Un sistema ha de servir al ciudadano. Exclusivamente. Someterse a sus
necesidades más apremiantes. Un sistema, ha de ser el instrumento por el que el
hombre civilizado y racional alcance la cúspide de su desarrollo económico,
social, cultural, emocional, simplemente humano. De nada sirven siglos de
Historia, de luchas y guerras, de copiosa sangre derramada por la consecución
de una vida mejor, más humana y cabal, si al primer traspié se da la espalda a
quien ha hecho todo esto posible. Y el sistema, nuestro sistema, tal y como lo
conocemos, no lo ha hecho posible una
política económica determinada, intervencionista o liberal. Gran soberbia la de
los economistas, siempre dispuestos a explicar el mundo desde sus propios
ombligos, como si no existiese vida más allá de ellos, como si todo lo
controlasen, como si su óptica o punto de vista fuese un dogma irrefutable, como
si nada cayese fuera de su radio de acción, como si nada en la vida de las
personas se escapase a su diabólico influjo.

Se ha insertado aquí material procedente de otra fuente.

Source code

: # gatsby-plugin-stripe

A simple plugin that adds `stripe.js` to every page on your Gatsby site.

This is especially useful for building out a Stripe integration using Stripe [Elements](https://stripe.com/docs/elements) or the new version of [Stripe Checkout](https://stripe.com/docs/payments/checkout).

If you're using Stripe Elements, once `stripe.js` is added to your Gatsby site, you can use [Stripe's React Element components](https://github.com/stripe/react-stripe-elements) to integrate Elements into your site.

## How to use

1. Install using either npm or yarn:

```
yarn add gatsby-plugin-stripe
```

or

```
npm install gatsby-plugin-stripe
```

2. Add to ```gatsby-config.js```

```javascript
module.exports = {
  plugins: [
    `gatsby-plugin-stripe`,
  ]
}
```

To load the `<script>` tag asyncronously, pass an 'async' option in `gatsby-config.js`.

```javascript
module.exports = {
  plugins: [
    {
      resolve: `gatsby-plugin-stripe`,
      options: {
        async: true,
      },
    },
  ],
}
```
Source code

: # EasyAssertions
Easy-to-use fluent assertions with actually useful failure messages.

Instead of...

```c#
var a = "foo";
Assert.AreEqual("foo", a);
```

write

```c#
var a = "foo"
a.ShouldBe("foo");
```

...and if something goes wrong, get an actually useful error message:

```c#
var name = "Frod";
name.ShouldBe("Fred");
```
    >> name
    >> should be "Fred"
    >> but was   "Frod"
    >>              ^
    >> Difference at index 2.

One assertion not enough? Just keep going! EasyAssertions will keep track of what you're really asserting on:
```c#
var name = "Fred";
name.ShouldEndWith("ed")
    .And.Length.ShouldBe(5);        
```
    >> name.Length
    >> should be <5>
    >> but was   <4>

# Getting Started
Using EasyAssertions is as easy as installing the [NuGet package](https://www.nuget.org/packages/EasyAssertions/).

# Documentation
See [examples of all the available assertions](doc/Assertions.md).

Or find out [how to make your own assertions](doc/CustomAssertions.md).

Que equivocados están. No todo en
la vida tiene una explicación científica o académica. Esta, claro, ha surgido
porque a los ojos de la
Historia tienen que justificar su existencia, y nada mejor
para eso que atribuirse una importancia en el devenir de los acontecimientos
que, siendo mínimamente realistas, no es tal. El sistema lo ha hecho posible el
hombre, el ciudadano, sí, el contribuyente, pero sobre todo, lo han hecho
posible las personas. Con independencia de su raza, sexo, religión. Sin
importar su belleza, su calidad humana, su inteligencia, o incluso el tamaño de
su cuente corriente. Somos piezas de una maquinaria antigua y sofisticada, pero
piezas fundamentales, sin cuya presencia probablemente su funcionamiento sería
inviable. Señores políticos, banqueros, poderosos empresarios,
¿librepensadores?, insignes académicos y profesionales cualificados todos. No
den la espalda a sus iguales. Las personas no somos solo palabras.